_WORK TO COMPLETE_:
Look through the records below, and copy out every line that holds the string "performed".

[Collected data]
· · · · · · ·
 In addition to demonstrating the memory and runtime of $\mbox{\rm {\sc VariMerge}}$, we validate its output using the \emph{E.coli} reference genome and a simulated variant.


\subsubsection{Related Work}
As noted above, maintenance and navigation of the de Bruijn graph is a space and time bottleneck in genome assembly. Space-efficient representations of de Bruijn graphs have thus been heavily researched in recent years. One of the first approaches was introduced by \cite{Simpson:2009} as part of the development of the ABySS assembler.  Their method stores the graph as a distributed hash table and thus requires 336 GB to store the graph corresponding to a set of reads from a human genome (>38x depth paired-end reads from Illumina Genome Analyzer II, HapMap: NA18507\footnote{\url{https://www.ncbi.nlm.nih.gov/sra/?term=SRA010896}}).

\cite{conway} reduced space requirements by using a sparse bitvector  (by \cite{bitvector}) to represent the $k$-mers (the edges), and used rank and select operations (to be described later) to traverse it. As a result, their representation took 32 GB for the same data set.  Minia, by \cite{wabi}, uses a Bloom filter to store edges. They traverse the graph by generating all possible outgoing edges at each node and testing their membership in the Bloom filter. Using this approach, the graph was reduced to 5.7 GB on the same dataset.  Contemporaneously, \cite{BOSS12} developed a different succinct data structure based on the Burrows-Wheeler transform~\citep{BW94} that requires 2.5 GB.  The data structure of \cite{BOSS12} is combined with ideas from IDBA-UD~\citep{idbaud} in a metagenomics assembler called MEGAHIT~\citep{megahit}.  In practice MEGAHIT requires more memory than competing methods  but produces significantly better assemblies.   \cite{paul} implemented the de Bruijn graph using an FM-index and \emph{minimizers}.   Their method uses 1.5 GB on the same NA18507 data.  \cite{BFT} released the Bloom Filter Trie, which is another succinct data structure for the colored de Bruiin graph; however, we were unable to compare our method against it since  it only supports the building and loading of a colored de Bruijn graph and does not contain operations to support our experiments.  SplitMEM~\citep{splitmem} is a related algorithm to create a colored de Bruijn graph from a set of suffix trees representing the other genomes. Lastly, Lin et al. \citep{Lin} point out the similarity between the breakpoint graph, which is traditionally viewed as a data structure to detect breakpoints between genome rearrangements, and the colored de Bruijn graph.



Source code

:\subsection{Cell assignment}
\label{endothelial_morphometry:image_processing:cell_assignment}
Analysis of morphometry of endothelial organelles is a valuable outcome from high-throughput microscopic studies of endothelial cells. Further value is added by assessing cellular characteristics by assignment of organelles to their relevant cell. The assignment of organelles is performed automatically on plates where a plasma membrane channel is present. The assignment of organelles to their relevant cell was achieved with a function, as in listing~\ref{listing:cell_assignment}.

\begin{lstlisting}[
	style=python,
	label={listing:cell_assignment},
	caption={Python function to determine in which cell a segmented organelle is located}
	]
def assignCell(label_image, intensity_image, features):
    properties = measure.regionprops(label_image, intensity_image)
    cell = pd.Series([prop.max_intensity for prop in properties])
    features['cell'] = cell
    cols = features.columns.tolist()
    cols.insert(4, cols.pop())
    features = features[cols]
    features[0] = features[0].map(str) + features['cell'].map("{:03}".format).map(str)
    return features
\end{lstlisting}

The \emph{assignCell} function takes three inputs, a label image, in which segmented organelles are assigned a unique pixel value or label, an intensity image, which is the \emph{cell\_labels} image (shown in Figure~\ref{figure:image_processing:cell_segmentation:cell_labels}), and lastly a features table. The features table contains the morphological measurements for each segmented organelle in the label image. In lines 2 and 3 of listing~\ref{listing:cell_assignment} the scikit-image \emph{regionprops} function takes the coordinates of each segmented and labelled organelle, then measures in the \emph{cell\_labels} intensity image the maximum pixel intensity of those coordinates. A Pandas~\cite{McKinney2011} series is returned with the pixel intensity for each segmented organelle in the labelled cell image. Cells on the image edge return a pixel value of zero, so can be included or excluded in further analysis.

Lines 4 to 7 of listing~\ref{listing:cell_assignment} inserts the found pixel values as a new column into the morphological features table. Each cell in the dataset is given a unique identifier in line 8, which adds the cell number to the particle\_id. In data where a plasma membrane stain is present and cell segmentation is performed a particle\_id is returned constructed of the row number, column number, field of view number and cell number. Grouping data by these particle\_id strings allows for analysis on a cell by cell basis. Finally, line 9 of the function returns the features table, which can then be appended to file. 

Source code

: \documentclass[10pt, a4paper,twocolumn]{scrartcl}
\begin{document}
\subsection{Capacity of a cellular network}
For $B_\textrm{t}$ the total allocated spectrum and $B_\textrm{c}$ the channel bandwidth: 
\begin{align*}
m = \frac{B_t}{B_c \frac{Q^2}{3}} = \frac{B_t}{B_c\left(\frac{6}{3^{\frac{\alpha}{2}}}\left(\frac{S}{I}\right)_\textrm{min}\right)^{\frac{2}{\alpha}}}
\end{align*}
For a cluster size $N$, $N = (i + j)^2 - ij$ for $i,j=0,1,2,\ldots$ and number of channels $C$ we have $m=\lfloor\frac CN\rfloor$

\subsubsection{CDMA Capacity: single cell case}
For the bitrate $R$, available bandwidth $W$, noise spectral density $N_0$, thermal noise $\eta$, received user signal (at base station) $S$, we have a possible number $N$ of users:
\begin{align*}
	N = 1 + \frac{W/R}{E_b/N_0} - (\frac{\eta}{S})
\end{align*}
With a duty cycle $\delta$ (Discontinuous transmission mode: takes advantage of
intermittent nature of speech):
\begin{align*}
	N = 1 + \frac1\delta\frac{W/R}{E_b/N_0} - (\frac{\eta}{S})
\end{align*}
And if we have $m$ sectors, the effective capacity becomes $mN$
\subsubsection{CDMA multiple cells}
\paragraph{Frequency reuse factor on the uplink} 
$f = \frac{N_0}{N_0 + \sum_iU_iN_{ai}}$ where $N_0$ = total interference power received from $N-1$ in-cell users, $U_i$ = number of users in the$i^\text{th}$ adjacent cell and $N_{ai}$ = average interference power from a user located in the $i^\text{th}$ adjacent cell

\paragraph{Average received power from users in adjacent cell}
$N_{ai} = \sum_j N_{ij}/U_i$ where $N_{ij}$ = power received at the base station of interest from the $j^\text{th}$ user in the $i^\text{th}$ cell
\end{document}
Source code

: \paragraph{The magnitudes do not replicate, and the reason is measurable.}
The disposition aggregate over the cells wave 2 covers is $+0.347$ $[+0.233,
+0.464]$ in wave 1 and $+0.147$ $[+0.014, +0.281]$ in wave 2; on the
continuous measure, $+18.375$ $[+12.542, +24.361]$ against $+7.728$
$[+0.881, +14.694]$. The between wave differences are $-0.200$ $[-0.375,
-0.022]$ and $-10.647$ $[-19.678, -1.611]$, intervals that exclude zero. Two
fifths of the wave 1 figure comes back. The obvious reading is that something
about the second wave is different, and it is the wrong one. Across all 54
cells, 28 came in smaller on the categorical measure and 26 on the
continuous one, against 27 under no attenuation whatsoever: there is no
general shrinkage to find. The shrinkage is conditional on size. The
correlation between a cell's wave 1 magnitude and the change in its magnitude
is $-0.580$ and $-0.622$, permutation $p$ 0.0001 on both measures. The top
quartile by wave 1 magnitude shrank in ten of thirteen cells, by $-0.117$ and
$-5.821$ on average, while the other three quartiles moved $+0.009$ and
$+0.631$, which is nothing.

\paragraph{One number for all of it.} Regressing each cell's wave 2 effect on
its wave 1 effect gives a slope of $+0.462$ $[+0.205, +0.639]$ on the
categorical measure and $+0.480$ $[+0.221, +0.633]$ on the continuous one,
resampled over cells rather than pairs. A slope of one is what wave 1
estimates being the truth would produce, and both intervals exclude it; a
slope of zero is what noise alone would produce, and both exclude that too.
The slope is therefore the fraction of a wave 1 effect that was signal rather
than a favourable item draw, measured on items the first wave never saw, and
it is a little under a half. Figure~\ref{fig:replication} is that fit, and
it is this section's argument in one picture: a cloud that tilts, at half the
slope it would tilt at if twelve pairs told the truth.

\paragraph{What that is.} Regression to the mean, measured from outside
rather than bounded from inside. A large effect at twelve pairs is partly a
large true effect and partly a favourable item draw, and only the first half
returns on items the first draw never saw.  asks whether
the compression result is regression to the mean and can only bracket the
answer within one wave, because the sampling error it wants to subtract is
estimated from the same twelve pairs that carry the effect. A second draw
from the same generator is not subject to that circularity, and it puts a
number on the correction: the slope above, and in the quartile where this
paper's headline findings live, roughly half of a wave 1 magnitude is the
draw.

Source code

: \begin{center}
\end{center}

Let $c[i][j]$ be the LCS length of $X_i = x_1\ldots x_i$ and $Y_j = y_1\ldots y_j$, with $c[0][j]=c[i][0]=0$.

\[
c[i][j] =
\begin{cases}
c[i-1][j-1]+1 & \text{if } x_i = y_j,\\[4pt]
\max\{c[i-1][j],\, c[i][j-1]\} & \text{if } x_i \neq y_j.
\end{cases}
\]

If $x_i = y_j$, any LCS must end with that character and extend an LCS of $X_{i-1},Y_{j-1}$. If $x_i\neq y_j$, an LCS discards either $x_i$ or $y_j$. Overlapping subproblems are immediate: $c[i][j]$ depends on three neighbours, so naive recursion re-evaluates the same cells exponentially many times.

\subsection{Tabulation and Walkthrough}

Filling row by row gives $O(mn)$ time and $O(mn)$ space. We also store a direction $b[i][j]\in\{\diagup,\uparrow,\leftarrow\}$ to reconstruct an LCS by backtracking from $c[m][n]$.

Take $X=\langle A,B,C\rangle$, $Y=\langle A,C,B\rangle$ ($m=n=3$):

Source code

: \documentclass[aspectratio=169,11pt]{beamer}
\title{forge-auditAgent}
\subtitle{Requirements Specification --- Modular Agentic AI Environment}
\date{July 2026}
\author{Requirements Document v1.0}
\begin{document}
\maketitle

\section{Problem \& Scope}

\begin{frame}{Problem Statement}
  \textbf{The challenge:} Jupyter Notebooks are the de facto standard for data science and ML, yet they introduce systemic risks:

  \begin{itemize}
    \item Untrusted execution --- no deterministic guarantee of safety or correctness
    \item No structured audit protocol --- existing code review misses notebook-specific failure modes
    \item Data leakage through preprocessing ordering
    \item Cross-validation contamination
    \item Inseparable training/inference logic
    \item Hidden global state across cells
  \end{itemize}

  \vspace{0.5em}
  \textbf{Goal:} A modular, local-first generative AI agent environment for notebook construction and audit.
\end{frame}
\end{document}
· · · · · · ·
_RESULT FOR THIS EXERCISE_:
Analysis of morphometry of endothelial organelles is a valuable outcome from high-throughput microscopic studies of endothelial cells. Further value is added by assessing cellular characteristics by assignment of organelles to their relevant cell. The assignment of organelles is performed automatically on plates where a plasma membrane channel is present. The assignment of organelles to their relevant cell was achieved with a function, as in listing~\ref{listing:cell_assignment}.
Lines 4 to 7 of listing~\ref{listing:cell_assignment} inserts the found pixel values as a new column into the morphological features table. Each cell in the dataset is given a unique identifier in line 8, which adds the cell number to the particle\_id. In data where a plasma membrane stain is present and cell segmentation is performed a particle\_id is returned constructed of the row number, column number, field of view number and cell number. Grouping data by these particle\_id strings allows for analysis on a cell by cell basis. Finally, line 9 of the function returns the features table, which can then be appended to file. 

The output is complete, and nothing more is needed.